4.1 Requirements and assessment of repeatability and significance of scanning speed

If the same board is graded repeatedly the measured data should result in the same calculated IPs and the board should be assigned to the same strength class each time but, of course, some tolerances must always be allowed for. In EN 14081-2, clause 6.2.5, it is stated that a repeatability check including at least 100 boards of one size must be performed. The boards shall be passed through the machine five times and each time the IPs shall be determined. The feed speed shall be equivalent with the machine’s critical feed speed, i.e. the maximum speed at which the machine is intended to operate in commercial grading. The range of the IP value considered shall then be divided into n intervals, each containing approximately the same number of boards, representing fictitious grades.

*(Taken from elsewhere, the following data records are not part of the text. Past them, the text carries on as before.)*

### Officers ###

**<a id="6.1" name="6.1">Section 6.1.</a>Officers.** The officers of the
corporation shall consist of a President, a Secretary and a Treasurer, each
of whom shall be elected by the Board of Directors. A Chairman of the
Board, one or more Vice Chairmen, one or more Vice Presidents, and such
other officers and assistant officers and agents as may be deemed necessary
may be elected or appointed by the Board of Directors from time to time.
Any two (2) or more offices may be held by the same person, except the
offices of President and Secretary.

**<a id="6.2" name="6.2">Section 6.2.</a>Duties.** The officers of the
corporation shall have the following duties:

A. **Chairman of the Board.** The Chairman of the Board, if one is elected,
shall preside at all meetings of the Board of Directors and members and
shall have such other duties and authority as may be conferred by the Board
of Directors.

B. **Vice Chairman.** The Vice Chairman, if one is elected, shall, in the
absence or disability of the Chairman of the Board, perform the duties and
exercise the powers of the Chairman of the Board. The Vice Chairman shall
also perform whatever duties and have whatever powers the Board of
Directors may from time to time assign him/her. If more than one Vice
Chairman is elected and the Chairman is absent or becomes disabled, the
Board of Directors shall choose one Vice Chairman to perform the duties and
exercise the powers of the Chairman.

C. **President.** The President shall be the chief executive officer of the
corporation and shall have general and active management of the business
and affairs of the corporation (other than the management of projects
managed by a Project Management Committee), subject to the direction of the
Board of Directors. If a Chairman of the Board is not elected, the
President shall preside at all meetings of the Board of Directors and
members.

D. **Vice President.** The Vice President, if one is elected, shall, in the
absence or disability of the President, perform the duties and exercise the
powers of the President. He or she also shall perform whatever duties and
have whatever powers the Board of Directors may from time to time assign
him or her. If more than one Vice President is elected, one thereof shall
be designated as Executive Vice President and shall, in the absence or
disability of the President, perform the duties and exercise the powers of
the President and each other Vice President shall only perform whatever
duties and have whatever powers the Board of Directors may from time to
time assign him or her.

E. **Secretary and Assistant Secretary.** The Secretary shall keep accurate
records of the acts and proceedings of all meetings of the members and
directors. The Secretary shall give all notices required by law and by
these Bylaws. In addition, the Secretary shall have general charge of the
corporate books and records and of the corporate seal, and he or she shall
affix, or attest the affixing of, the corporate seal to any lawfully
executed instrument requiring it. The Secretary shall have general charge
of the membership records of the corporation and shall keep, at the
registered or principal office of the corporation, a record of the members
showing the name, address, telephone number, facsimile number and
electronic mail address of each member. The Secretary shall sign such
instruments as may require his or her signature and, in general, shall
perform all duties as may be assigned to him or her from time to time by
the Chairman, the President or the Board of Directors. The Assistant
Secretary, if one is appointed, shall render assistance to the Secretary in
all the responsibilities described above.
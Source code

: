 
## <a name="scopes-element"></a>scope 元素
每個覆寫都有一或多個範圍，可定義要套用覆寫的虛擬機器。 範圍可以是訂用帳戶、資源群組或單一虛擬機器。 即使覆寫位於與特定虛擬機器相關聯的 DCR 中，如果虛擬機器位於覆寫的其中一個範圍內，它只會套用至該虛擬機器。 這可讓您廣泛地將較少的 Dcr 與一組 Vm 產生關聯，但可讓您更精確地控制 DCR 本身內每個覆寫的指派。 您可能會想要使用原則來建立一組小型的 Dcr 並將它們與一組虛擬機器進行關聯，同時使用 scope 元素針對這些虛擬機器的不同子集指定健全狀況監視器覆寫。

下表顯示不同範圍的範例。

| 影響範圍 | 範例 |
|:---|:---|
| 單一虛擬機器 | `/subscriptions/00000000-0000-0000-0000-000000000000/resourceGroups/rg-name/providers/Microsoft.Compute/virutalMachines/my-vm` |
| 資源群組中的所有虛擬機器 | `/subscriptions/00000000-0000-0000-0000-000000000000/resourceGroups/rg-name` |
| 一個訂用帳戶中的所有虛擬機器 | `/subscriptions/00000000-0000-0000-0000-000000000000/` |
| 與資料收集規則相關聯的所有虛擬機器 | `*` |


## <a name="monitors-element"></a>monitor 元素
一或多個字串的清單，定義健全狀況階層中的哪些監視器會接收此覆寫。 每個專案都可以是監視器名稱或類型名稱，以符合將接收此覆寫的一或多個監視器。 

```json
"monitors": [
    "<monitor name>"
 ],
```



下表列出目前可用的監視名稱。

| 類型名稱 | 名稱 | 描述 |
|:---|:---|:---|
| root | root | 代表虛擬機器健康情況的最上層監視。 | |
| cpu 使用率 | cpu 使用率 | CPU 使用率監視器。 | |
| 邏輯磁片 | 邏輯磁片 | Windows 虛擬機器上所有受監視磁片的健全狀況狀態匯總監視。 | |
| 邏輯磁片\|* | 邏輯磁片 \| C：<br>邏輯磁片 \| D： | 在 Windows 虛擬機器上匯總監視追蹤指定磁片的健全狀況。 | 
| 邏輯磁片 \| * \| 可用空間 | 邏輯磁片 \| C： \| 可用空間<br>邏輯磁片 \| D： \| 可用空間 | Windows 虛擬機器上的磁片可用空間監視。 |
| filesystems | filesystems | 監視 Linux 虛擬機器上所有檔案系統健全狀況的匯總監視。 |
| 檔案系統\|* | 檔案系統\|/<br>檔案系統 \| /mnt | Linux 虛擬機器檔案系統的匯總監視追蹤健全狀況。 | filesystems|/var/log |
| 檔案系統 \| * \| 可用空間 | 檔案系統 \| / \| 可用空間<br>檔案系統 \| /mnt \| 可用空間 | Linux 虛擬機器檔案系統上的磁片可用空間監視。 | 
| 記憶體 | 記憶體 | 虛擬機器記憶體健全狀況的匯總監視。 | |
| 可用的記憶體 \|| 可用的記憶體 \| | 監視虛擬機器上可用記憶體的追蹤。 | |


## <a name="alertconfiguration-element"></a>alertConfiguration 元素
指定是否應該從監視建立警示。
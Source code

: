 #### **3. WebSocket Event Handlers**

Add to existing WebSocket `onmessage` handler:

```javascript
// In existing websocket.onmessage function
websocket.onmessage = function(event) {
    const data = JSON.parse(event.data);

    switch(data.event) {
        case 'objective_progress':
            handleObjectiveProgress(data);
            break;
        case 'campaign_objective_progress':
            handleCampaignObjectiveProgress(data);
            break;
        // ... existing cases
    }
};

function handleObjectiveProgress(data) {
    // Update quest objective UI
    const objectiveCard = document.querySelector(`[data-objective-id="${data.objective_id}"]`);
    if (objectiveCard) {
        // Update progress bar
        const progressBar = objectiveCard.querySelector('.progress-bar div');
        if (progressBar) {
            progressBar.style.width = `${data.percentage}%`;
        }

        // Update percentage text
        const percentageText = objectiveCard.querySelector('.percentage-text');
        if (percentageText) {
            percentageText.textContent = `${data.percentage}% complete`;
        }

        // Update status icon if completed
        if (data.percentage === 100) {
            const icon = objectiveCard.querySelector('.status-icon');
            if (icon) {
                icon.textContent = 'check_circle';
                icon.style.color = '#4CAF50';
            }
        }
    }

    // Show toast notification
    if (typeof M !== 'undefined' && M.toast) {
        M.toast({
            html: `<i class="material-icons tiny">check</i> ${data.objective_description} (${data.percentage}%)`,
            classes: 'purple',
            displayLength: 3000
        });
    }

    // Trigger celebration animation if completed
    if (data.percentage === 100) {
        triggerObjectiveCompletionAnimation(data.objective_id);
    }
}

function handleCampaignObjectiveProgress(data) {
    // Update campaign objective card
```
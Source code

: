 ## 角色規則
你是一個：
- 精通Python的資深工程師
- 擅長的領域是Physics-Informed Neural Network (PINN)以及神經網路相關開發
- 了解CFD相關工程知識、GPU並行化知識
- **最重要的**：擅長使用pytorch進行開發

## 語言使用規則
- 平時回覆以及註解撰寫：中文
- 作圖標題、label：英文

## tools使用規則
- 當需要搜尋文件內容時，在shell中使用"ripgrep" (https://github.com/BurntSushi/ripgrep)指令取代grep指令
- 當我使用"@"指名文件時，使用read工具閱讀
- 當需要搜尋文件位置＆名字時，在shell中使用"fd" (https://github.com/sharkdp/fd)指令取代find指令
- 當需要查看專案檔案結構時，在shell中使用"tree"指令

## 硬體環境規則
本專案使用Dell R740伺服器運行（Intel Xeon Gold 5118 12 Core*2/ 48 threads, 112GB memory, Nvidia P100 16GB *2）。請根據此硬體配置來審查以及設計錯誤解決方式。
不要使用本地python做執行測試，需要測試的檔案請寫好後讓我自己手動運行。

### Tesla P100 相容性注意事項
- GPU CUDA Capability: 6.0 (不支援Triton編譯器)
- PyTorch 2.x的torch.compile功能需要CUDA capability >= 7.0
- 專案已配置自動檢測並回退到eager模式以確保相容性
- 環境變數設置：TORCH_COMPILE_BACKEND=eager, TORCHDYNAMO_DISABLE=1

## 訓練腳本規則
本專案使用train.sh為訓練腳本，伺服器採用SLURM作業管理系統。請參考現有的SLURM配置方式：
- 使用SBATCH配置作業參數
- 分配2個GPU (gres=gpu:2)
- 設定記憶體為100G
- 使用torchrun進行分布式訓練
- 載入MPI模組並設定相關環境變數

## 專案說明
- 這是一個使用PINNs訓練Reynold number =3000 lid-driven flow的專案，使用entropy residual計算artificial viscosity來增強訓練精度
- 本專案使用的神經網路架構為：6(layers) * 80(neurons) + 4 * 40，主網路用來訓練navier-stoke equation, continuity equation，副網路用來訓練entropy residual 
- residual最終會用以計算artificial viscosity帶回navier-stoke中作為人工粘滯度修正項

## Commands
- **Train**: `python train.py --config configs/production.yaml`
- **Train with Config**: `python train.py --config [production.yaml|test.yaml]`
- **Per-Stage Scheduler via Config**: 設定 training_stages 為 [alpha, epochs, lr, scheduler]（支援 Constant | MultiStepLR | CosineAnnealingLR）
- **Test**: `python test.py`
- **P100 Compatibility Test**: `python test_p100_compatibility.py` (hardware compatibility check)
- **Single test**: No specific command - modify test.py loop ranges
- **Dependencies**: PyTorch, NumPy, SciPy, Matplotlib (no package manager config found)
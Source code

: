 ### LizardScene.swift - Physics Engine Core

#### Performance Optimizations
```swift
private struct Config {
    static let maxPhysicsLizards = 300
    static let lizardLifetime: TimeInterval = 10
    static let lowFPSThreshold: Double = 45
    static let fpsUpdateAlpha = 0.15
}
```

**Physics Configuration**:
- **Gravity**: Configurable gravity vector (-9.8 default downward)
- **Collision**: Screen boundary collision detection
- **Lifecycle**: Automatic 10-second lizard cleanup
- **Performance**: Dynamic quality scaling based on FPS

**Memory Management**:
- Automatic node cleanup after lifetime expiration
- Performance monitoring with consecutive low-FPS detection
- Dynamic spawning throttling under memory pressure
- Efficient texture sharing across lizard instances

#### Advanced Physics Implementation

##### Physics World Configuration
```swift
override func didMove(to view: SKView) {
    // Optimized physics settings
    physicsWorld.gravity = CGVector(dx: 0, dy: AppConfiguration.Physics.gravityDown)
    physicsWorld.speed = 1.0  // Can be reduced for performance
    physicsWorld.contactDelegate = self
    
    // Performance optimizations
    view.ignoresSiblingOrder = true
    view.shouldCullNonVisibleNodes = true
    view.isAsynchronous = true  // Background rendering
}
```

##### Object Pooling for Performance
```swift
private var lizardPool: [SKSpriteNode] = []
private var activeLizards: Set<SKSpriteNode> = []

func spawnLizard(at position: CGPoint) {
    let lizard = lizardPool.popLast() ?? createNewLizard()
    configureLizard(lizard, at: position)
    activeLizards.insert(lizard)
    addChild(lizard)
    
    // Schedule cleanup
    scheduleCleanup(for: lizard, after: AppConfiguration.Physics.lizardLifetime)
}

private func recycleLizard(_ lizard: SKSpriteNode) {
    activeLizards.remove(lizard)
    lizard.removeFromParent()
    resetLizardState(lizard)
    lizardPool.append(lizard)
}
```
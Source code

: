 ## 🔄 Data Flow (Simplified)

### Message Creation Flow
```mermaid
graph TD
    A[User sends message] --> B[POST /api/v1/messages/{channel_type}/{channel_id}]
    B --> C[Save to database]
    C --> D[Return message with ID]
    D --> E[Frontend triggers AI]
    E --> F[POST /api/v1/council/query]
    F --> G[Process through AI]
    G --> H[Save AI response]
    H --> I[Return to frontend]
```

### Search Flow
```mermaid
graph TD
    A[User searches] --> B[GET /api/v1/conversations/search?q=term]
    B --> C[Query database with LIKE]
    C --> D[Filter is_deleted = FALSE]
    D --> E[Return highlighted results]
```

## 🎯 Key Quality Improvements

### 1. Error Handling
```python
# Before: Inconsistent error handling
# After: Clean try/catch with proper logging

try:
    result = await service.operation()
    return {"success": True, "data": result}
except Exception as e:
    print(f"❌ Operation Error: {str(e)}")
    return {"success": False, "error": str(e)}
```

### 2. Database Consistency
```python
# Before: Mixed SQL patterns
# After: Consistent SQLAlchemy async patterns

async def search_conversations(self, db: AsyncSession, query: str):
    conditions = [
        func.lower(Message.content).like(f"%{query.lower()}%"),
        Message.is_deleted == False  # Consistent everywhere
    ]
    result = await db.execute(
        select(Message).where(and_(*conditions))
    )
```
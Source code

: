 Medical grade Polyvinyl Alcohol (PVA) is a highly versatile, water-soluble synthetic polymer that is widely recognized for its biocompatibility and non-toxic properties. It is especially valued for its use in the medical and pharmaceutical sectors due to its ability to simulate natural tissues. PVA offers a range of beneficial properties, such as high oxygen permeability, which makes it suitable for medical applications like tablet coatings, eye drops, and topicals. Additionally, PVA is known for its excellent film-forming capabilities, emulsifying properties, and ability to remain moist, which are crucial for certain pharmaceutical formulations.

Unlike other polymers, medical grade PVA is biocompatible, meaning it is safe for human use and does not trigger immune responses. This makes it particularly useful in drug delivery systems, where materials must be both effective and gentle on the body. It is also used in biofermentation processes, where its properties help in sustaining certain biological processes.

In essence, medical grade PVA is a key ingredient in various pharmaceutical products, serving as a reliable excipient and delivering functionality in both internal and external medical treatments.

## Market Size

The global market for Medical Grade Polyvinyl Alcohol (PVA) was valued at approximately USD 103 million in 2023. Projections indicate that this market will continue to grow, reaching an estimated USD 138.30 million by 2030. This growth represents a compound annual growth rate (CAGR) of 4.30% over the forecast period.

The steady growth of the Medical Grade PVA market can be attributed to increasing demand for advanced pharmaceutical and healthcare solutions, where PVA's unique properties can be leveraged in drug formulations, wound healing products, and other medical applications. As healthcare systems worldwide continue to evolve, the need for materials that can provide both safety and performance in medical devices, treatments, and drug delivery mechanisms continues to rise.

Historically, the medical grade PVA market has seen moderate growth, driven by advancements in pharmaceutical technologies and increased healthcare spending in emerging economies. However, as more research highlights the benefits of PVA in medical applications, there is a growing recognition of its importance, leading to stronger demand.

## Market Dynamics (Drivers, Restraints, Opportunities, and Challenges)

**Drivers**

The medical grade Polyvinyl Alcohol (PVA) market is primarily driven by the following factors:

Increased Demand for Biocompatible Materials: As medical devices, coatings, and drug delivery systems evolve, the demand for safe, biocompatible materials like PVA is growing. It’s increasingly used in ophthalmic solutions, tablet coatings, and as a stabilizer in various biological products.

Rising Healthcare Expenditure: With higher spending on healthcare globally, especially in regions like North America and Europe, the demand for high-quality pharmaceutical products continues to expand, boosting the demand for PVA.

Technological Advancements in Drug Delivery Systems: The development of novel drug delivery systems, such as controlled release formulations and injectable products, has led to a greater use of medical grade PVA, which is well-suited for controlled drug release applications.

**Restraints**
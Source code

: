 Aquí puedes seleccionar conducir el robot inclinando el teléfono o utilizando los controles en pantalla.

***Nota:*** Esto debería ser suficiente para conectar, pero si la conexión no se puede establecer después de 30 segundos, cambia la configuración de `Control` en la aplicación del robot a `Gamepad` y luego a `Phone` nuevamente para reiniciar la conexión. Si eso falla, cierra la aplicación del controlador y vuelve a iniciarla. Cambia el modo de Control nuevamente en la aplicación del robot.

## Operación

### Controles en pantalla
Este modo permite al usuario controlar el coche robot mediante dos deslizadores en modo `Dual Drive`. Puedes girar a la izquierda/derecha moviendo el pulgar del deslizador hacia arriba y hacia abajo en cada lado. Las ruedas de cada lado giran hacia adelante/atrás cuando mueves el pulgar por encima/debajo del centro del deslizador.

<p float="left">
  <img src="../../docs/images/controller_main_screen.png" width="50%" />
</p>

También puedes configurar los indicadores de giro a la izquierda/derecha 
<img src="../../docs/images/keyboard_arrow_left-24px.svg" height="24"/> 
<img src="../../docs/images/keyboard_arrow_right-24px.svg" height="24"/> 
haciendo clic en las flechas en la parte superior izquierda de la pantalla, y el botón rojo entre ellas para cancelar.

The most frequent grade assigned to each board over the five passes shall be designated its optimum grade. Then a so called size matrix is established and the number in each cell represents the number of times a board with a certain optimum grade is assigned to a certain assigned grade. Numbers in the diagonal represent correctly graded boards, i.e. when the board is assigned to the optimum grade, while off-diagonal numbers represent erroneously graded boards. An elementary cost matrix is also established and filled with penalty factors. In the cells in the diagonal these factors are set to zero. In cells adjacent to the diagonal the factors are set to 1, two steps away from the diagonal they are set to 2 and so on. A global cost matrix is then established such that each cell in it contains the product of the number in the corresponding cells of the size matrix and the elementary cost matrix divided by the sum of the numbers in all cells for the assigned grade of the size matrix. The requirement is that no number in the global cost matrix may exceed 0.1. If this requirement is fulfilled the method is regarded accurate enough for grading n − 1 strength classes simultaneously in production. Table  3 shows examples of a size matrix, an elementary cost matrix and a global cost matrix, respectively, for a case when 100 boards were graded five times and divided in n = 3 classes. In this case no number in the global cost matrix exceeds 0.1 which means that n − 1 = 2 classes may be graded simultaneously in production.
Table 3
Example of a size matrix, an elementary cost matrix and a corresponding global cost matrix, respectively, for a case where 100 boards were graded five times and divided into three grades
Optimum grade
Assigned grade
3
2
1
Size matrix
 3
161
4
0
 2
4
160
5
 1
1
3
162
Elementary cost matrix
 3
0
1
2
 2
1
0
1
 1
2
1
0
Global cost matrix
 3
0
0.024
0
 2
0.024
0
0.030
 1
0.012
0.006
0
In the repeatability check of the present method 120 boards of dimension 45 × 145 × 3600 mm 3 were included. Each board passed a Precigrader and a WoodEye 5 scanner five times at a speed of 450 m/min which is the critical feed speed of the approved version of the grading method. The boards were oriented in the following way for the different passes through the scanner:
1.
Pith side up, root end first
 
2.
Pith side up, top end first
 
3.
Pith side down, root end first
 
4.
Pith side down, top end first
 
5.
For each board the orientation of pith side and root end were chosen at random.
 
The results of the reliability check are presented in Sect.  5 below.
In addition to the repeatability check for the speed 450 m/min, the 120 boards also passed through the scanner at a speed of 200 m/min, so that it could be evaluated whether the speed had any significance for the calculated indicating properties. This was important since the boards utilized for determination of settings were scanned at a speed of 200 m/min and the method should be approved for the speed 450 m/min. Results of the speed check are also presented in Sect.  5 below.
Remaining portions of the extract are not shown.